PROBLEM DETAILS » Every line below between the one holding "- Matheus Erick Barros Costa Dias da Silva" and the one holding "Don't worry! You", inclusive, should be copied exactly, and no other line.

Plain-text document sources
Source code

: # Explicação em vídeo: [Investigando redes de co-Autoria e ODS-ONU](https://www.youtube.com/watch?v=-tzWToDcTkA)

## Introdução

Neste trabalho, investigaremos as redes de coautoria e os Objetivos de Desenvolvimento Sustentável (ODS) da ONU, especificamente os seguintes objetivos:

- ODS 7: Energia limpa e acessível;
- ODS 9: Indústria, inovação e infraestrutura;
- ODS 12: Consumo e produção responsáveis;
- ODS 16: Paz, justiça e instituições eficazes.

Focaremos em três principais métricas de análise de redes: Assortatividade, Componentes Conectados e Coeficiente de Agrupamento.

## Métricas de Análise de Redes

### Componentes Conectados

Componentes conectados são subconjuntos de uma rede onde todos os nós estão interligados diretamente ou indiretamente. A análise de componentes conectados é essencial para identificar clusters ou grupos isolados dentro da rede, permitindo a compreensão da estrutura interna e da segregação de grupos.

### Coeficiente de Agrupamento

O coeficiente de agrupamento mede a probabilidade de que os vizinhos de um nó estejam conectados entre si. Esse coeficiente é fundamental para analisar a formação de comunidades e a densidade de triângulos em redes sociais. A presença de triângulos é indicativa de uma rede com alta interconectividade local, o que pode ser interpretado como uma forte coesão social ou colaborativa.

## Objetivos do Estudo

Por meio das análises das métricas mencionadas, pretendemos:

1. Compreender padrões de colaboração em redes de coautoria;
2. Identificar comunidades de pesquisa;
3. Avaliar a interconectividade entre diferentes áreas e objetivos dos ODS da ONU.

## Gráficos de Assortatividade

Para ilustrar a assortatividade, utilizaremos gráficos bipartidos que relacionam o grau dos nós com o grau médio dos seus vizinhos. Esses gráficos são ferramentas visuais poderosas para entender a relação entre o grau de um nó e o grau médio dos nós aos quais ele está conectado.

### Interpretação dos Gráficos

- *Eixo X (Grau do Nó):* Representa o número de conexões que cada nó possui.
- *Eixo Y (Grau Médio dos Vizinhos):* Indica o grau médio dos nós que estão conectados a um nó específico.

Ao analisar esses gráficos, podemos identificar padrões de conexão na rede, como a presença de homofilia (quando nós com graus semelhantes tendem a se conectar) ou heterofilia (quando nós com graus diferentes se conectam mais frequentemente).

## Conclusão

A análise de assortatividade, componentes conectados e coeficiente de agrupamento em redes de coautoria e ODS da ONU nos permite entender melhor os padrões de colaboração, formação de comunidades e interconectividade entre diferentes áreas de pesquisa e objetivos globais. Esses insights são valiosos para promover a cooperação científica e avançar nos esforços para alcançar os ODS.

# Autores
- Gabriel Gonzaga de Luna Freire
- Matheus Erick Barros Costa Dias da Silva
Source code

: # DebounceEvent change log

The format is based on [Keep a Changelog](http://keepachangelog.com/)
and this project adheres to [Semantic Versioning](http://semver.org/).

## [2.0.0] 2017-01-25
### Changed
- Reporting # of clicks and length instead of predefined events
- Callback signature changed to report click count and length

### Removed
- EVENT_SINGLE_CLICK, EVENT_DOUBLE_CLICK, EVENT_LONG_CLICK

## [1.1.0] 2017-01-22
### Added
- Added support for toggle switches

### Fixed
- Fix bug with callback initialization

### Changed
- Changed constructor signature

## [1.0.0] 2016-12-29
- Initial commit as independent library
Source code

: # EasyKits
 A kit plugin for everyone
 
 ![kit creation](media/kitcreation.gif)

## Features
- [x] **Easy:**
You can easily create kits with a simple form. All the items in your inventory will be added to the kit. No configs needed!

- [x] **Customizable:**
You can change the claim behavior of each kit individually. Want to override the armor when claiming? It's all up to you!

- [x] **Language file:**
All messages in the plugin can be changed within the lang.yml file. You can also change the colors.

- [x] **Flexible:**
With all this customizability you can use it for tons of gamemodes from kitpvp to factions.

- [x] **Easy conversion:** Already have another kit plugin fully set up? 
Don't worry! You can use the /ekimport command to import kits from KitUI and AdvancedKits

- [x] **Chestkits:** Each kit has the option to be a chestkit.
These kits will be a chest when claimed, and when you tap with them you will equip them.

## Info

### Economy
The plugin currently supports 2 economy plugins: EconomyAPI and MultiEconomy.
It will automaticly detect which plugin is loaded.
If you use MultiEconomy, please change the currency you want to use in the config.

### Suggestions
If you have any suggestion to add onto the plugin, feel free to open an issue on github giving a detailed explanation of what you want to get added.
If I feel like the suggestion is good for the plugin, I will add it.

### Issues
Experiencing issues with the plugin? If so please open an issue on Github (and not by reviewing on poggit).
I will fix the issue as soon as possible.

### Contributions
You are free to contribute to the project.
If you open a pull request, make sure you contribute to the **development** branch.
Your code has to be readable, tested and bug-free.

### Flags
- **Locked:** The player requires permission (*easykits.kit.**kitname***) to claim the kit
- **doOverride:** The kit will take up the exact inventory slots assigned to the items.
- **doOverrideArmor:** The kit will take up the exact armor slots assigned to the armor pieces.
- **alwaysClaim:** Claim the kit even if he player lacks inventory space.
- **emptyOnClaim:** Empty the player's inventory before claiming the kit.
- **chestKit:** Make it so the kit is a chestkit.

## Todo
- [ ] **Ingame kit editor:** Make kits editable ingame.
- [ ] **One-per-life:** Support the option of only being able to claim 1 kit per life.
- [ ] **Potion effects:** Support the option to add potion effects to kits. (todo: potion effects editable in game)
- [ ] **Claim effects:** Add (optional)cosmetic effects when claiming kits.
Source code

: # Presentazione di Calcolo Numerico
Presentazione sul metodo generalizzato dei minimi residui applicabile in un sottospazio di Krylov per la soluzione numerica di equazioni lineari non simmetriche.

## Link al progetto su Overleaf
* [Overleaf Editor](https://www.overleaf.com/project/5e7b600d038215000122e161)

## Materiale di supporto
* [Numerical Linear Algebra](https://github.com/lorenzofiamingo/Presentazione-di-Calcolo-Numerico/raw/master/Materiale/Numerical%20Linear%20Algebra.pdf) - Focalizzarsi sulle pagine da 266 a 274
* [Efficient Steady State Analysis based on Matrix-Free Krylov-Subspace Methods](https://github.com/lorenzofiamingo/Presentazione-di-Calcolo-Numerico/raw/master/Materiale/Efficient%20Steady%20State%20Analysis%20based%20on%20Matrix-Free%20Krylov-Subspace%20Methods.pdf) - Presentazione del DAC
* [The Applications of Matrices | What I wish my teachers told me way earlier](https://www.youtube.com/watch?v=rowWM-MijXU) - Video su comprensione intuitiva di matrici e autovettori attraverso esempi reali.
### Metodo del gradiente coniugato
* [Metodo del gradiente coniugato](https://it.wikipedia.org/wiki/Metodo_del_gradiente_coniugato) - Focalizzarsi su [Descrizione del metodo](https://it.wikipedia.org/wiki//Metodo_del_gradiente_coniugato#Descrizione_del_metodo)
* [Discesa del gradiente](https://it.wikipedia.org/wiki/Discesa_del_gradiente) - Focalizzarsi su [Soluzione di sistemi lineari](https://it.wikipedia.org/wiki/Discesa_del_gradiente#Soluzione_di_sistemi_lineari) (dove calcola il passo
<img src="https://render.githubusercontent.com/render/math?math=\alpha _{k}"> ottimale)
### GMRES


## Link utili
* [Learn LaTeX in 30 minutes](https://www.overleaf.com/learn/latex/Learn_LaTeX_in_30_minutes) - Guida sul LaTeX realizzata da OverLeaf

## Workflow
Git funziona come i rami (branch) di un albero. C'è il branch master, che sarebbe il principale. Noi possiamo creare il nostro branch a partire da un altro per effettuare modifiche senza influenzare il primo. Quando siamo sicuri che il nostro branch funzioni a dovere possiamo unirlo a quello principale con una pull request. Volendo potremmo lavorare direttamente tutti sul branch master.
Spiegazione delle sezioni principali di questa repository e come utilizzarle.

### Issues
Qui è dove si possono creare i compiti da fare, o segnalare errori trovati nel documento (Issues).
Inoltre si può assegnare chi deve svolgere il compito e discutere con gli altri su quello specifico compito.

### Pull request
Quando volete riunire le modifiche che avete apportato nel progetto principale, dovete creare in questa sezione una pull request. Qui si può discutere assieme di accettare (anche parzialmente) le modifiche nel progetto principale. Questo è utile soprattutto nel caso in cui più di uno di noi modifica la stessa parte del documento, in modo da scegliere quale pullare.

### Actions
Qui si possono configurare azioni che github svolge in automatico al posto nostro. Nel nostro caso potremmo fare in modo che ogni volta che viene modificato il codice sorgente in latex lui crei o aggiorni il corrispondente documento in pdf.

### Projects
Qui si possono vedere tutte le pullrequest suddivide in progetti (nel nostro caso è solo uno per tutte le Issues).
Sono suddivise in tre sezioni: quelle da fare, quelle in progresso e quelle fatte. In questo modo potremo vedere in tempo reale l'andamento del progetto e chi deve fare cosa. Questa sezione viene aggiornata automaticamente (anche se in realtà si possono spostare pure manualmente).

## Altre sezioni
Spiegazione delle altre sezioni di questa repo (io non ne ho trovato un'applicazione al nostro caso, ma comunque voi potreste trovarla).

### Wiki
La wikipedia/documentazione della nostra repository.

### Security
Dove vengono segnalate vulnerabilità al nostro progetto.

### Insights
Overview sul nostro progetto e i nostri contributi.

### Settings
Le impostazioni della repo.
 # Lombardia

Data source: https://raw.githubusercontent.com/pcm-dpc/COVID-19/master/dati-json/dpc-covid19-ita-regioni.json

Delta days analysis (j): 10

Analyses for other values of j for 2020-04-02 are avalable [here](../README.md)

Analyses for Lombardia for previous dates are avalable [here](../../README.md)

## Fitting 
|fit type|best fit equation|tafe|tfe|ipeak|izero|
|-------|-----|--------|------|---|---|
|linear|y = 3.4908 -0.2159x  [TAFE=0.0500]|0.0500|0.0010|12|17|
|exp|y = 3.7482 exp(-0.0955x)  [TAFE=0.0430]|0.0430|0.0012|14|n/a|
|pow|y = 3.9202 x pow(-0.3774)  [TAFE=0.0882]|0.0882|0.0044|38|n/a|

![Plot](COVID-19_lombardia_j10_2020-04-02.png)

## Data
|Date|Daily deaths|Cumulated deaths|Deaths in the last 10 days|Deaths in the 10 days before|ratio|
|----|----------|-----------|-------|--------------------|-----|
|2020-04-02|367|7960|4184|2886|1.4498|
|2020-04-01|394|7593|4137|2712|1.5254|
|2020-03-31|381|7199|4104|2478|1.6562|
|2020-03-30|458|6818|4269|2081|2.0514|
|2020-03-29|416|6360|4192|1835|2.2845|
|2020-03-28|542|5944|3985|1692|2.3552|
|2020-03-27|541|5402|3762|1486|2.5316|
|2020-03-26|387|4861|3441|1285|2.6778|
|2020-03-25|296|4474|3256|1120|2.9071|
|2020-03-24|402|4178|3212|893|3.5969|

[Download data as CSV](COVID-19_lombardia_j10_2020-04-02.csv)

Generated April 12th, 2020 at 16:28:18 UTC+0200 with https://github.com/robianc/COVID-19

RESPONSE TO THE EXERCISE »
- Matheus Erick Barros Costa Dias da Silva
Source code

: # DebounceEvent change log

The format is based on [Keep a Changelog](http://keepachangelog.com/)
and this project adheres to [Semantic Versioning](http://semver.org/).

## [2.0.0] 2017-01-25
### Changed
- Reporting # of clicks and length instead of predefined events
- Callback signature changed to report click count and length

### Removed
- EVENT_SINGLE_CLICK, EVENT_DOUBLE_CLICK, EVENT_LONG_CLICK

## [1.1.0] 2017-01-22
### Added
- Added support for toggle switches

### Fixed
- Fix bug with callback initialization

### Changed
- Changed constructor signature

## [1.0.0] 2016-12-29
- Initial commit as independent library
Source code

: # EasyKits
 A kit plugin for everyone
 
 ![kit creation](media/kitcreation.gif)

## Features
- [x] **Easy:**
You can easily create kits with a simple form. All the items in your inventory will be added to the kit. No configs needed!

- [x] **Customizable:**
You can change the claim behavior of each kit individually. Want to override the armor when claiming? It's all up to you!

- [x] **Language file:**
All messages in the plugin can be changed within the lang.yml file. You can also change the colors.

- [x] **Flexible:**
With all this customizability you can use it for tons of gamemodes from kitpvp to factions.

- [x] **Easy conversion:** Already have another kit plugin fully set up? 
Don't worry! You can use the /ekimport command to import kits from KitUI and AdvancedKits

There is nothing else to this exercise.